# Task to carry out:
Write out exactly the lines of the entries below from the one holding "L'organe visé à l’alinéa premier peut" to the one holding "1. établi des procédures qui", inclusive, and leave out all other lines.

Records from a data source

'''

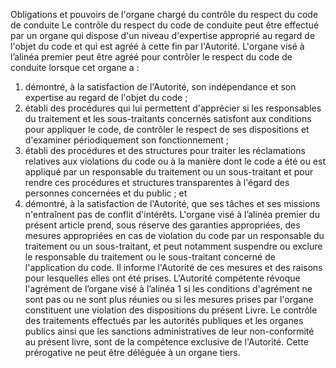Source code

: Obligations et pouvoirs de l'organe chargé du contrôle du respect du code de conduite
Le contrôle du respect du code de conduite peut être effectué par un organe qui dispose d'un niveau d'expertise approprié au regard de l'objet du code et qui est agréé à cette fin par l'Autorité.
L'organe visé à l’alinéa premier peut être agréé pour contrôler le respect du code de conduite lorsque cet organe a :
1. démontré, à la satisfaction de l'Autorité, son indépendance et son expertise au regard de l'objet du code ;
1. établi des procédures qui lui permettent d'apprécier si les responsables du traitement et les sous-traitants concernés satisfont  aux  conditions  pour  appliquer  le  code,  de  contrôler  le  respect  de  ses  dispositions  et  d'examiner périodiquement son fonctionnement ;
1. établi des procédures et des structures pour traiter les réclamations relatives aux violations du code ou à la manière dont le code a été ou est appliqué par un responsable du traitement ou un sous-traitant et pour rendre ces procédures et structures transparentes à l'égard des personnes concernées et du public ; et
1. démontré, à la satisfaction de l'Autorité, que ses tâches et ses missions n'entraînent pas de conflit d'intérêts.
L'organe visé à l’alinéa premier du présent article prend, sous réserve des garanties appropriées, des mesures appropriées en cas de violation du code par un responsable du traitement ou un sous-traitant, et peut notamment suspendre ou exclure le responsable du traitement ou le sous-traitant concerné de l'application du code. Il informe l'Autorité de ces mesures et des raisons pour lesquelles elles ont été prises.
L'Autorité compétente révoque l'agrément de l’organe visé à l’alinéa 1 si les conditions d'agrément ne sont pas ou ne sont plus réunies ou si les mesures prises par l'organe constituent une violation des dispositions du présent Livre.
Le contrôle des traitements effectués par les autorités publiques et les organes publics ainsi que les sanctions administratives de leur non-conformité au présent livre, sont de la compétence exclusive de l'Autorité.
Cette prérogative ne peut être déléguée à un organe tiers.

'''

# Completed task:
L'organe visé à l’alinéa premier peut être agréé pour contrôler le respect du code de conduite lorsque cet organe a :
1. démontré, à la satisfaction de l'Autorité, son indépendance et son expertise au regard de l'objet du code ;
1. établi des procédures qui lui permettent d'apprécier si les responsables du traitement et les sous-traitants concernés satisfont  aux  conditions  pour  appliquer  le  code,  de  contrôler  le  respect  de  ses  dispositions  et  d'examiner périodiquement son fonctionnement ;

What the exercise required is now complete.